Italy's Berlusconi revives tax amnesty proposal
ROME (Reuters) - Former Italian prime minister Silvio Berlusconi has revived proposals for a sweeping amnesty on unpaid taxes and building permit violations as he tries to gain ground on the centre-left ahead of elections on February 24-25.
The pledge follows Berlusconi's eye-catching promise to scrap a hated housing tax imposed by the technocrat government of outgoing Prime Minister Mario Monti and reimburse last year's payments.
The last opinion polls published before a pre-election blackout showed Berlusconi's centre-right alliance trailing almost 6 points behind the centre-left in the overall vote.
"If voters give a majority to me and my People of Freedom party alone, I will immediately pass a full tax and building amnesty," he told a talk show on RAI state television late on Friday.
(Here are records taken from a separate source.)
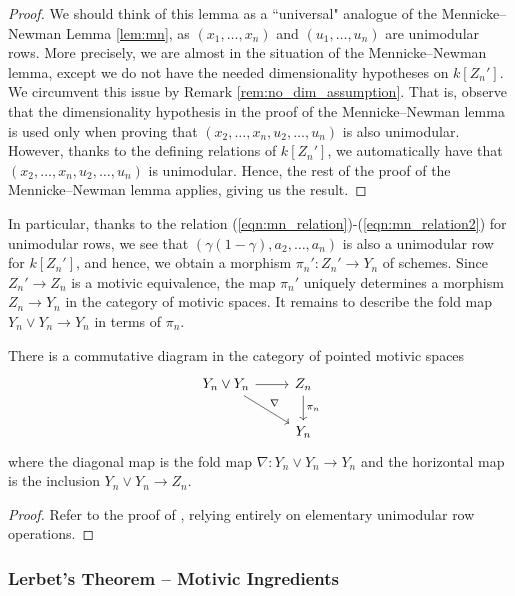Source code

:\begin{proof}
    We should think of this lemma as a ``universal" analogue of the Mennicke--Newman Lemma \ref{lem:mn}, as $(x_1,\ldots,x_n)$ and $(u_1,\ldots,u_n)$ are unimodular rows. More precisely, we are almost in the situation of the Mennicke--Newman lemma, except we do not have the needed dimensionality hypotheses on $k[Z_n']$. We circumvent this issue by Remark \ref{rem:no_dim_assumption}. That is, observe that the dimensionality hypothesis in the proof of the Mennicke--Newman lemma is used only when proving that $(x_2,\ldots,x_n,u_2,\ldots,u_n)$ is also unimodular. However, thanks to the defining relations of $k[Z_n']$, we automatically have that $(x_2,\ldots,x_n,u_2,\ldots,u_n)$ is unimodular. Hence, the rest of the proof of the Mennicke--Newman lemma applies, giving us the result.
\end{proof}

In particular, thanks to the relation (\ref{eqn:mn_relation})-(\ref{eqn:mn_relation2}) for unimodular rows, we see that $(\gamma(1-\gamma),a_2,\ldots,a_n)$ is also a unimodular row for $k[Z_n']$, and hence, we obtain a morphism $\pi_n': Z_n' \to Y_n$ of schemes. Since $Z_n' \to Z_n$ is a motivic equivalence, the map $\pi_n'$ uniquely determines a morphism $Z_n \to Y_n$ in the category of motivic spaces. It remains to describe the fold map $Y_n \vee Y_n \to Y_n$ in terms of $\pi_n$. 

\begin{proposition}\cite[Lemma 5.8]{LERBET2024109415}\label{prop:big_upshot}
    There is a commutative diagram in the category of pointed motivic spaces
\[\begin{tikzcd}
	{Y_n \vee Y_n} & {Z_n} \\
	& {Y_n}
	\arrow[from=1-1, to=1-2]
	\arrow[from=1-1, to=2-2, "{\nabla}"]
	\arrow["{\pi_n}", from=1-2, to=2-2]
\end{tikzcd}\]
where the diagonal map is the fold map $\nabla: Y_n \vee Y_n \to Y_n$ and the horizontal map is the inclusion $Y_n \vee Y_n \to Z_n$.
\end{proposition}

\begin{proof}
    Refer to the proof of \cite[Lemma 5.8]{LERBET2024109415}, relying entirely on elementary unimodular row operations.
\end{proof} 

\subsubsection{Lerbet's Theorem -- Motivic Ingredients}\label{subsec:lerbet_motivic}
Tax amnesties have been passed regularly by successive Italian governments but have been widely criticized as an encouragement to tax evasion, a chronic problem that has contributed to creating Italy's massive public debt.
A similar tax amnesty proposal was rejected last week by Berlusconi's coalition partners in the pro-devolution Northern League party and there has been no sign that they have changed their stance, as Berlusconi himself acknowledged implicitly.
"If I have to deal with the others we will see how things go," he said.
Media magnate Berlusconi has sharply eroded the centre-left's lead in the last month. While most experts believe it is too late for him to catch up, key regional battles could produce a hung result in the Senate.
That brings the risk of stalemate or could force the centre-left to seek a potentially unstable alliance with Monti's centrist bloc. Continued...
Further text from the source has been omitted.